All true, but also be careful of greatly over inflating. If you read the numbers on the side of your tire, they tell you the maximum load for the tire at its maximum pressure. So when does over-inflation start? It is not when you exceed the rated maximum pressure.
Your proper pressure is based on the load actually on the tire now. If you add extra load you need more pressure. But if you are carrying less weight on the tire, it should have lower pressure. You should not have tire maximum pressure with half the weight on the tire.
If you go through the reasoning above, and apply it logically, you would be adding and releasing pressure every time you add weight to the vehicle or take weight off.
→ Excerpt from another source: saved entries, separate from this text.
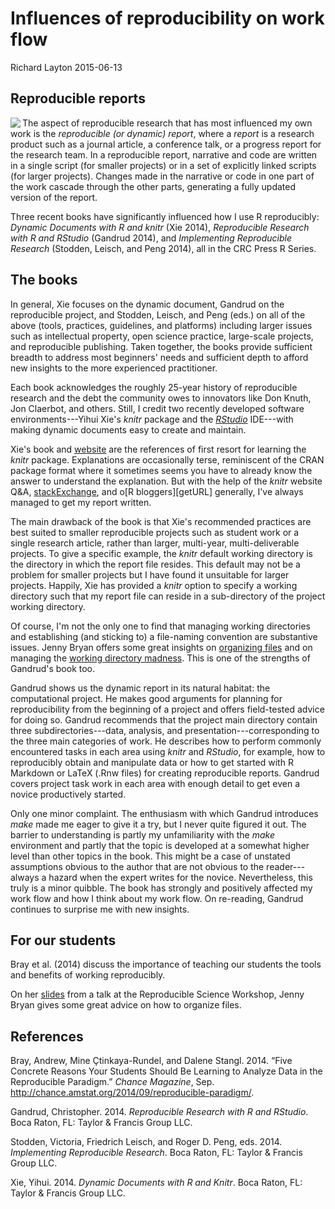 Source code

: Influences of reproducibility on work flow
==========================================

Richard Layton
2015-06-13

Reproducible reports
--------------------

<img src="https://dl.dropboxusercontent.com/u/36189294/wp/three_books_on_RR.png"  align=left>

The aspect of reproducible research that has most influenced my own work is the *reproducible (or dynamic) report*, where a *report* is a research product such as a journal article, a conference talk, or a progress report for the research team. In a reproducible report, narrative and code are written in a single script (for smaller projects) or in a set of explicitly linked scripts (for larger projects). Changes made in the narrative or code in one part of the work cascade through the other parts, generating a fully updated version of the report.

Three recent books have significantly influenced how I use R reproducibly: *Dynamic Documents with R and knitr* (Xie 2014), *Reproducible Research with R and RStudio* (Gandrud 2014), and *Implementing Reproducible Research* (Stodden, Leisch, and Peng 2014), all in the CRC Press R Series.

The books
---------

In general, Xie focuses on the dynamic document, Gandrud on the reproducible project, and Stodden, Leisch, and Peng (eds.) on all of the above (tools, practices, guidelines, and platforms) including larger issues such as intellectual property, open science practice, large-scale projects, and reproducible publishing. Taken together, the books provide sufficient breadth to address most beginners' needs and sufficient depth to afford new insights to the more experienced practitioner.

Each book acknowledges the roughly 25-year history of reproducible research and the debt the community owes to innovators like Don Knuth, Jon Claerbot, and others. Still, I credit two recently developed software environments---Yihui Xie's *knitr* package and the [*RStudio*](http://www.rstudio.com/) IDE---with making dynamic documents easy to create and maintain.

Xie's book and [website](http://yihui.name/knitr/) are the references of first resort for learning the *knitr* package. Explanations are occasionally terse, reminiscent of the CRAN package format where it sometimes seems you have to already know the answer to understand the explanation. But with the help of the *knitr* website Q&A, [stackExchange](getURL), and o[R bloggers][getURL] generally, I've always managed to get my report written.

The main drawback of the book is that Xie's recommended practices are best suited to smaller reproducible projects such as student work or a single research article, rather than larger, multi-year, multi-deliverable projects. To give a specific example, the *knitr* default working directory is the directory in which the report file resides. This default may not be a problem for smaller projects but I have found it unsuitable for larger projects. Happily, Xie has provided a *knitr* option to specify a working directory such that my report file can reside in a sub-directory of the project working directory.

Of course, I'm not the only one to find that managing working directories and establishing (and sticking to) a file-naming convention are substantive issues. Jenny Bryan offers some great insights on [organizing files](https://github.com/jennybc/organization-and-naming/tree/master/organization) and on managing the [working directory madness](getURL). This is one of the strengths of Gandrud's book too.

Gandrud shows us the dynamic report in its natural habitat: the computational project. He makes good arguments for planning for reproducibility from the beginning of a project and offers field-tested advice for doing so. Gandrud recommends that the project main directory contain three subdirectories---data, analysis, and presentation---corresponding to the three main categories of work. He describes how to perform commonly encountered tasks in each area using *knitr* and *RStudio*, for example, how to reproducibly obtain and manipulate data or how to get started with R Markdown or LaTeX (.Rnw files) for creating reproducible reports. Gandrud covers project task work in each area with enough detail to get even a novice productively started.

Only one minor complaint. The enthusiasm with which Gandrud introduces *make* made me eager to give it a try, but I never quite figured it out. The barrier to understanding is partly my unfamiliarity with the *make* environment and partly that the topic is developed at a somewhat higher level than other topics in the book. This might be a case of unstated assumptions obvious to the author that are not obvious to the reader---always a hazard when the expert writes for the novice. Nevertheless, this truly is a minor quibble. The book has strongly and positively affected my work flow and how I think about my work flow. On re-reading, Gandrud continues to surprise me with new insights.

For our students
----------------

Bray et al. (2014) discuss the importance of teaching our students the tools and benefits of working reproducibly.

On her [slides](https://github.com/jennybc/rr-organization1/tree/master/slides/organization-slides) from a talk at the Reproducible Science Workshop, Jenny Bryan gives some great advice on how to organize files.

<!-- comment out
### Credibility in computational science

Scientific credibility, especially in computation, turns largely on the success or failure of attempts to reproduce findings. And because nearly every discipline "X" has a complementary discipline "computational X", computational reproducibility becomes an issue for all disciplines. 

A number of recent cases illustrate how attempts to reproduce computational research can lead to findings being supported or refuted. 

First, in economics, attempts to reproduce the findings of Kenneth Rogoff and Carmen Reinhart led to the discovery of coding errors, selective exclusion of available data, and unconventional weighting of summary statistics [@Herdon2013]. When the data and code were corrected, all support for their basic hypothesis vanished. Though Rogoff and Reinhart's findings did not cause the austerity policies promoted in Western democracies since 2008, the false findings were used to rationalize those policies [@Krugman2013].

![](https://dl.dropboxusercontent.com/u/36189294/wp/reinhartandrogoff.png)<figcaption>*Kenneth Reinhart and Carmen Rogoff.*</figcaption><br>  

Second, in cancer therapy developed at Duke University, attempts to reproduce the findings of Anil Potti led to the discovery that he had used unstable code and selectively excluded data. Third-year medical student Bradford Perez courageously alerted the university to his concerns about Potti's misconduct in 2008 but was rebuffed. Eventually, Potti left Duke, at least 12 journal articles have been retracted, the clinical trials based on that modeling were terminated, and patients in those trials have sued Duke University [@deBruyn2015].

![](https://dl.dropboxusercontent.com/u/36189294/wp/anilpotti.png)<figcaption>*Anil Potti, formerly of Duke University.*</figcaption><br>  

Lastly, in climate science, for years the University of East Anglia's Climatic Research Unit (CRU) resisted sharing the code and data underlying Penn State professor of meteorology Michael Mann's famous "hockey stick" graph showing 1000 years of global temperature variation. The CRU's reluctance to share the data and the code, says Victoria Stodden of the University of Illinois Champagne-Urbana, had undermined public confidence in scientific credibility even though subsequent comparative studies support the essential hockey stick finding [@Pearce2010].  Stodden continues,

> My sense is that had this climate modeling community made its code and data readily available in a way that facilitated reproducibility of results, not only would they have avoided this embarrassment [of the leaked emails and the subsequent controversy] but the discourse would have been about scientific methods and results rather than potential evasions of FOIA [Freedom of Information Act] requests, whether or not data were fudged, or scientists acted improperly in squelching dissent or manipulating journal editorial boards [@Stodden2009]. 

![](https://dl.dropboxusercontent.com/u/36189294/wp/hockeystick.png)<figcaption>*1000 years of temperature variation: the hockey stick graph by Michael Mann.*</figcaption><br>   

Stodden, in *Implementing Reproducible Research* [@Stodden2014, Ch. 12], concludes that computational science today "faces a crisis of credibility. Without access to the code and data that underlie scientific discoveries, published findings are all but impossible to verify. Yet current intellectual property law stands directly and unavoidably in the way of open science." Stodden's essay on intellectual property in this book is a great introduction to the IP dilemma. 

I cannot resolve the IP conflict here, nor does Stodden. What I can do however, is discuss how the ideas of reproducible research can have a powerful effect on your own research productivity, even if you never plan to share your data and code with anyone else. As Paul Wilson, of the University of Wisconsin Madison, puts it "Your closest collaborator is you six months ago, but you don't reply to emails." Everyone writing on this subject agrees, the first beneficiary of making your work reproducible is your future self. 
-->
<!-- comment out
### What reproducible research can do for you

The workflow that so many of us are familiar with starts like this: acquire some data and use a favorite analysis software, e.g. MATLAB, R, or Excel, to iteratively explore the data until we have a graph we think tells an important story. We save these preliminary findings as graphic files or data tables. We begin writing up the findings in our favorite reporting software, e.g., MSWord or LaTeX, manually  importing the graphs and tables. We find we have to revise some data, so we remake the graphs, manually import them to the report, and revise the report narrative. After several iterations, the report is ready for submission to a conference or journal or to our collaborators for review and comment.

<figcaption>*A familiar workflow.*</figcaption>  
<img src="https://dl.dropboxusercontent.com/u/36189294/wp/commonworkflow.png" width="500">

Time passes. 

We obtain comments from the reviewers leading to yet more revisions, editing, and manually embedding new figures and tables in the report. Eventually the report is submitted in final form.   

More time passes. 

Preparing for a conference at which we present these findings, we begin to prepare presentation slides using yet another software package. We remake the figures and tables for easy viewing and again manually embed them in the presentation file. After several iterations that include feedback and revisions from our collaborators, if any, and the presentation is final and presented. 

More time passes.  

Someone wants to reproduce some segment of the original work, a graduate student perhaps, a colleague, or even yourself. We look through the our poorly organized directories trying to use the date stamp to determine which set of data files, analysis files, and presentation were used to create a particular figure in the original paper or presentation. Even if successful, it usually takes more time that we can afford because we didn't plan or execute the work with reproducibility in mind from the start. 

Important obstacles to efficiently reproducing one's own work are the pulldown menus and mouse clicks of GUI interfaces. First, as Karl Broman, UW-Madison, says, "If you do anything 'by hand' once, you'll do it 100 times." Second, manual operations leave no record. You can spend as much or even more time trying to reconstruct your work as you spent doing it in the first place. 

The tools and practices of reproducible research can address this problem, improving your personal research productivity, even if you never intend to share your data and code with others. For taking your first steps in learning reproducible research, I  suggest two basic principles:

1. Explicitly link computing, results, and narrative.  

2. Organize for reproducibility from the beginning of a project. 
-->
<!-- comment out
### Explicitly link computing, results, and narrative 

The idea of blending narrative and computing in the same script originated with GNU make files and Donald Knuth's "literate programming" concept and was advanced by Jon Claerbot at Stanford. Brief histories of the reproducible research literature are given in [@Gandrud2014;  @Stodden2014; and @Xie2014]. 

 I think many R users would credit Yihui Xie's *knitr* package as the breakthrough that made dynamic documents easy to create and maintain.  And integrating *knitr* into the [*RStudio*](http://www.rstudio.com/) IDE made management of reproducible computational projects even more accessible. Xie's book and [website](http://yihui.name/knitr/) are the go-to  references for *knitr* while Gandrud's book is an exceptional reference for organizing and implementing reproducible computational projects from data gathering and manipulation, to analysis and results, to rendering the report in various formats [@Gandrud2014].  

The basic principle of the dynamic document is to link computing, results, and narrative in the same script or set of scripts. For example, you can open a script, write some narrative describing some data, in the same script write some R code that will create a graph when the script is rendered, and add some additional narrative to discuss the graph. 

The script is rendered to create an output file in the format specified, e.g., PDF or HTML, the R code is executed, and the graph is embedded in the document with the accompanying narrative formatted per instructions in the script. Any changes to the data, graph, analysis, or narrative are  updated when the report is re-rendered. 

![](https://dl.dropboxusercontent.com/u/36189294/wp/RR-overview.png)<br>  

One of the great advantages of using RStudio for implementing reproducible research is the ease of rendering LaTeX markup (.Rnw files) to .tex and PDF format or RMarkdown markup (.Rmd files) to HTML or MSWord format. Rendering to MSWord is especially useful when your collaborators require files to be shared in .docx format. 
-->
<!-- comment out
### Organize for reproducibility from the beginning of a project 

Christopher Gandrud makes a very good case for organizing one's work for reproducibility from the beginning of a project and gives practical advice on how to implement a reproducible project [@Gandrud2014]. In this approach: 

1. Every file is a script

2. Every script is connected explicitly

3. File management is planned

*Project directory.* &ensp; Each project is given its own directory. For much of my work, a "project" is all work that produces a specific journal article, conference paper, or workshop. I use RStudios's *Project* feature for every project directory, thus the project-level directory is the working directory for that project. Gandrud suggests a Project directory with three main sub-directories: Data, Analysis, and Presentation. In my data visualization work, I have found it more convenient to have 6 main sub-directories: Common, Data, Design, Reports, Visuals, and WordPPT. 

*Common directory.* &ensp; For document elements re-used from project to project, e.g., business logo, LaTeX preambles, bibliography files,  templates for rendering RMarkdown to MSWord, etc. 

*Data directory.* &ensp; Excel data spreadsheets received from collaborators; R scripts that gather and manipulate data and write the  structured data frames to file in CSV format. The R scripts document the file names used and the data manipulation explicitly, enabling me or someone else to reproduce or verify the work.  I usually make these R scripts self-contained  so that I can run them independently of any other work in the project. 

![](https://dl.dropboxusercontent.com/u/36189294/wp/data_directory.png)<br>  

*Design directory.* &ensp; R scripts that read the prepared CSV data files, create graphs and tables, and write them to the *Visuals* directory in desired graphic formats. These R scripts are also self-contained so I can execute them independently while I'm designing and revising a graph. I prefer to call this directory "Design" because my primary work is in creating graphs; others may prefer "Analysis". "

![](https://dl.dropboxusercontent.com/u/36189294/wp/design_directory.PNG)<br>  

*Reports directory.* &ensp; Scripts in .Rnw or .Rmd markup to produce the final report document. If I'm the sole author for a project, I use .Rnw markup because LaTeX supports advanced design of documents. I use .Rmd markup when I have collaborators who use MSWord exclusively. In either case, the report script executes each independent data script and design script by name and includes the resulting tables and graphs in the report with accompanying narratives. This is the master script that invokes all the other scripts required to render a particular report in the desired format, e.g., PDF, HTML, or MSWord. 

![](https://dl.dropboxusercontent.com/u/36189294/wp/report_directory.PNG)<br>  

Placing my main script for the report in a *Reports* directory is contrary to Yihui Xie's advice in [@Xie2014]; he prefers the main report script to be in the working directory. I prefer the arrangement shown here. However, I agree with Xie's advice to use relative directory paths to support portability and reproducibility. 

*WordPPT directory.* &ensp; I regularly work with colleagues do not work reproducibly---who regularly do analysis in Excel, reporting in Word, and presenting in PowerPoint.  Materials they send me are saved in this directory. If any of their work affects my reproducible work, I make the necessary updates and revisions to my scripts, re-run the main report, and send it to my collaborators. 

![](https://dl.dropboxusercontent.com/u/36189294/wp/group_interaction.png)<br>  

If I am in charge of the final report, it will be fully reproducible. If another member of the team is in charge of the final report and they are not using reproducible practices, they will copy and paste elements from my work to import it to the final report. Thus some non-reproducible steps are introduced into the work flow. 

Hoefling and Rossinni, in [@Stodden2014, Ch. 8], have some perceptive insights into the problems of collaborating on large-scale reproducible projects. Some of the future improvements they wanted have been addressed since the book was published, e.g., if one uses RMarkdown to render a report to MSWord, we now have support for tables and MSWord style assignments for headers, footers, section headings, etc. Tables are now supported using the *kable()* function in *knitr* or using RMarkdown to MSWord.  
-->
<!-- comment out
### Next steps

I've covered what I consider the first steps in making one's research reproducible. However, full reproducibility entails much more than dynamic documents and well-designed directories. 

Each of the three books that have been my primary references to date go into more detail. In general, Xie focuses on the dynamic document, Gandrud on the reproducible project, and Stodden, Leisch, and Peng on all of the above (tools, practices, guidelines, and platforms) including  larger issues such as intellectual property, the practice of open science, large-scale projects, and reproducible publishing.

Numerous resources on reproducible research are available online. For example, [@Sandve2013] describes  "10 simple rules" for reproducibility covering issues I've omitted here. The  [R-bloggers](http://www.r-bloggers.com/) site is a searchable compendium of R news and tutorials; the [slideshare](http://www.slideshare.net/?ss) site yields numerous hits on reproducible research presentations. 
-->
<!-- comment out
### Summary

Applying two basic principles for reproducible research---explicitly linking computing, results, and narrative, and organizing for reproducibility from the beginning of a project---has improved the  productivity of my computational work and my contributions to collaborative research. 

In retrospect, it seems astonishing that work flows like I've described here have been not taught to students of science, engineering, and mathematics until only just recently. As Millman and Perez put it, 

> Yet, for all its importance, computing receives perfunctory attention in the training of new scientists and in the conduct of everyday research. It is treated as an inconsequential task that students and researchers learn "on the go" with little consideration for ensuring computational results are trustworthy, comprehensible, and ultimately a secure foundation for reproducible outcomes. Software and data are stored with poor organization, little documentation, and few tests. A haphazard patchwork of software tools is used with limited attention paid to capturing the complex workflows that emerge. The evolution of code is not tracked over time, making it difficult to understand what iteration of the code was used to obtain any specific result. Finally, many of the software packages used by scientists in research are proprietary and closed source, preventing complete understanding and control of the final scientific result [@Stodden2014, Ch. 6]. 

Anyone working to make their research reproducible will find abundant  advice, practical suggestions, how-to examples, and ideas and issues to ponder in all of the three main references [@Gandrud2014;  @Stodden2014; and @Xie2014]. I have read and re-read them a number of times and I look forward to the Gandrud's [second edition](https://www.crcpress.com/product/isbn/9781498715379) scheduled for release later this year. 





<!-- figures -->
<!-- comment out
### Image credits

<font style="font-size:14px; line-height:16px;"> 

Image of Reinhart and Rogoff, courtesy of The Commentator, reprinted under Creative Commons license.  http://www.thecommentator.com/privacy_policy. 

Image of Anil Potti, from WPDE.com. (c) 2015 Sinclair Communications, LLC. http://www.carolinalive.com/ 

"Hockey stick" graph from Mann, Bradley, & Hughes, Nature, 1998. Reprinted from The Guardian, (c) 2015 Guardian News and Media Limited.  http://www.theguardian.com/environment/2010/feb/02/hockey-stick-graph-climatechange.

Bing logo images for MATLAB, Microsoft Word, Excel, & PowerPoint, and for Adobe PDF are reprinted under Creative Commons license.

Other clip art courtesy of https://openclipart.org/, used with permission.

</font>
-->
References
----------

<!-- comment out

-->
<!--last line-->
Bray, Andrew, Mine Çtinkaya-Rundel, and Dalene Stangl. 2014. “Five Concrete Reasons Your Students Should Be Learning to Analyze Data in the Reproducible Paradigm.” *Chance Magazine*, Sep. <http://chance.amstat.org/2014/09/reproducible-paradigm/>.

Gandrud, Christopher. 2014. *Reproducible Research with R and RStudio*. Boca Raton, FL: Taylor & Francis Group LLC.

Stodden, Victoria, Friedrich Leisch, and Roger D. Peng, eds. 2014. *Implementing Reproducible Research*. Boca Raton, FL: Taylor & Francis Group LLC.

Xie, Yihui. 2014. *Dynamic Documents with R and Knitr*. Boca Raton, FL: Taylor & Francis Group LLC.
Nobody is going to do that.
But your car manufacturer also provides upper limits to weight per wheel. You should limit the weight you place on the wheel based on lesser of tire maximum and vehicle maximum. But the pressure in your tires should not exceed that limit expressed as a fraction of maximum pressure.
If you have a tire that says max weight 2000 lbs at max press 40 PSI. That means you should never need more than 20 PSI if the weight on that tire must be less than 1000 pounds based on car manufacturer's advice.
Well, if you are carrying more weight than your car manufacturer advises you must add more tire pressure, another PSI for every 50 pounds of load on the tire. If your tires lose a bit of pressure, add some to compensate.
But if you inflate those tires to 40 PSI when you are carrying only 1000 lbs, your tires will put too small a patch of rubber on the road. You will have the centre of the tire wearing fast, the tire tending to slip sideways on dry road, and to spin on any road. Your braking ability wil be compromised.
Tire manufacturers do evaluate how much of a rubber patch you need for safety.
It is not the minimum possible and it is not too much. The pressure you need is directly proportional to the weight carried to get that rubber patch.
You would get better gas mileage with steel tires on steel rails. But you are not on rails, and you need to retain traction too. You should not try to simulate steel tires on rails by overinflating, ie by incorrectly inflating to maximum rated pressure.
A critical rule is that your car will pull to one side and use a lot of extra fuel if you have a tire on one side harder than on the other. It pulls toward the softer tire. But even worse, when you brake it pulls far too hard toward the softer tire, it puts you into uncontrollable skids.